KittenKoder
Senior Member
Hell, I'm a high school dropout. What I learned without schooling:
Programming computers in assembly (6 months to learn), C (two years to learn), and Java (3 months to learn). Web development (on going process that never ends). Network engineering (on going again). Celestial mechanics. Chaos theory. Theological studies including christian, ancient, and modern-pagan religions (though so I could figure out which was right for me it still counts). Sewing and knitting (I was too young to remember how long that took). Survival skills (taught by my dad). Electronic design, theory, application, and even some mechanical engineering (we know that's on going). .... and the list goes on and on. My specialty (and current career) network engineering, though I want to go back to being a chef someday.
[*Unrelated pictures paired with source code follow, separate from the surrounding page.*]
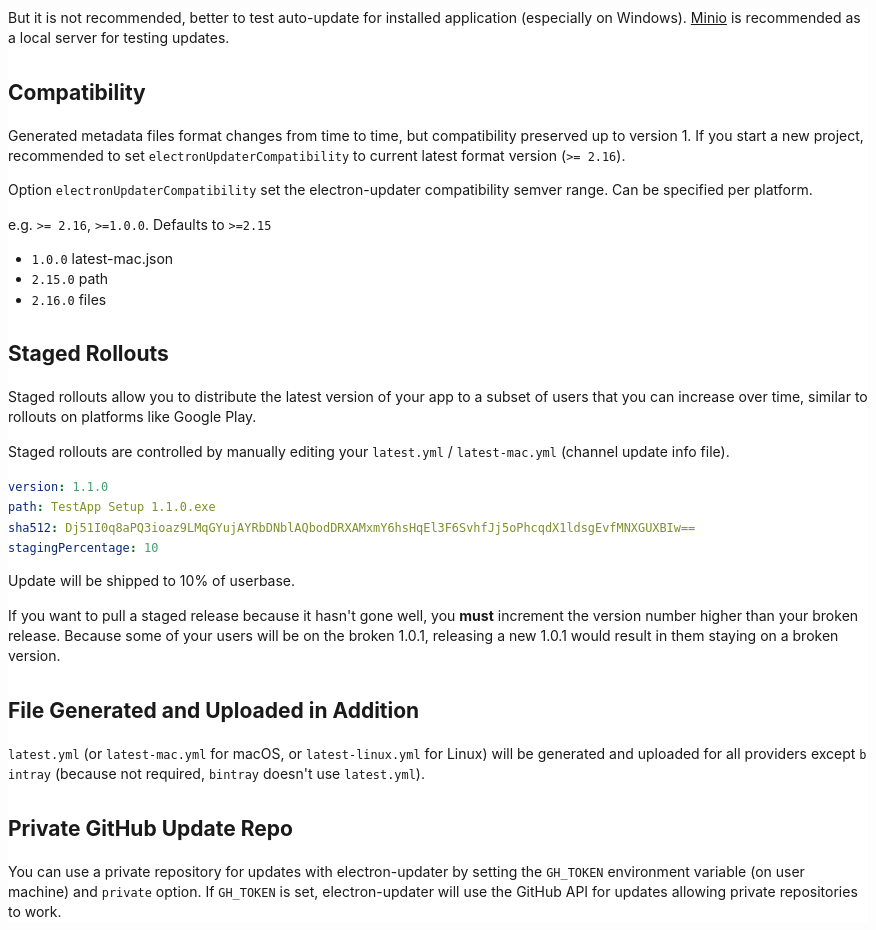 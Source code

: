But it is not recommended, better to test auto-update for installed application (especially on Windows). [Minio](https://github.com/electron-userland/electron-builder/issues/3053#issuecomment-401001573) is recommended as a local server for testing updates.

## Compatibility

Generated metadata files format changes from time to time, but compatibility preserved up to version 1. If you start a new project, recommended to set `electronUpdaterCompatibility` to current latest format version (`>= 2.16`).

Option `electronUpdaterCompatibility` set the electron-updater compatibility semver range. Can be specified per platform.

e.g. `>= 2.16`, `>=1.0.0`. Defaults to `>=2.15`

* `1.0.0` latest-mac.json
* `2.15.0` path
* `2.16.0` files

## Staged Rollouts

Staged rollouts allow you to distribute the latest version of your app to a subset of users that you can increase over time, similar to rollouts on platforms like Google Play.

Staged rollouts are controlled by manually editing your `latest.yml` / `latest-mac.yml` (channel update info file).

```yml
version: 1.1.0
path: TestApp Setup 1.1.0.exe
sha512: Dj51I0q8aPQ3ioaz9LMqGYujAYRbDNblAQbodDRXAMxmY6hsHqEl3F6SvhfJj5oPhcqdX1ldsgEvfMNXGUXBIw==
stagingPercentage: 10
```

Update will be shipped to 10% of userbase.

If you want to pull a staged release because it hasn't gone well, you **must** increment the version number higher than your broken release.
Because some of your users will be on the broken 1.0.1, releasing a new 1.0.1 would result in them staying on a broken version.

## File Generated and Uploaded in Addition

`latest.yml` (or `latest-mac.yml` for macOS, or `latest-linux.yml` for Linux) will be generated and uploaded for all providers except `bintray` (because not required, `bintray` doesn't use `latest.yml`).

## Private GitHub Update Repo

You can use a private repository for updates with electron-updater by setting the `GH_TOKEN` environment variable (on user machine) and `private` option.
If `GH_TOKEN` is set, electron-updater will use the GitHub API for updates allowing private repositories to work.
So why isn't every high-school dropout a master programmer? You're the exception that proves the rule.
They have other very useful skills, you may as well ask why every college grad isn't a computer programmer.
Just because someone decided that only "schooled" people are useful doesn't mean they were right. Where do you think all the stuff you learn in school came from in the first place? Us "idiot dropouts", that's who. As a matter of fact when I was in high school we had a computer lab, with Apple IIes, and a few 286es, that's it. Computers were thought of as nothing but fancy toys or science tools, nothing more. I started learning about them before it was "in" and most computer programmers who taught the teachers in colleges are high school dropouts. AOL, Microsucks, even Apple use to hire hackers, they didn't care about education they were built on people who didn't like school. Windoze didn't use to get fucked up so much until they started only hiring college morons. I have to clean up networks after "higher" educated morons mess with them all the time, as a matter of fact that's what my primary job is, cleaning up their mistakes, which is slowly changing though as they are getting tired of having to get it fixed they are starting to call me first and completely ignoring the contracts (not even renewing those "professional" contracts when they run out). They ask me to interview their new hires for tech when I tell them I won't do more than part time. Go figure, me, a high school dropout, doing tech better than those who "studied" for it (between beers and fucks).
Yes, I'm an old school tech, we don't exist in colleges and universities anymore because we get hired for jobs before we are even out of high school.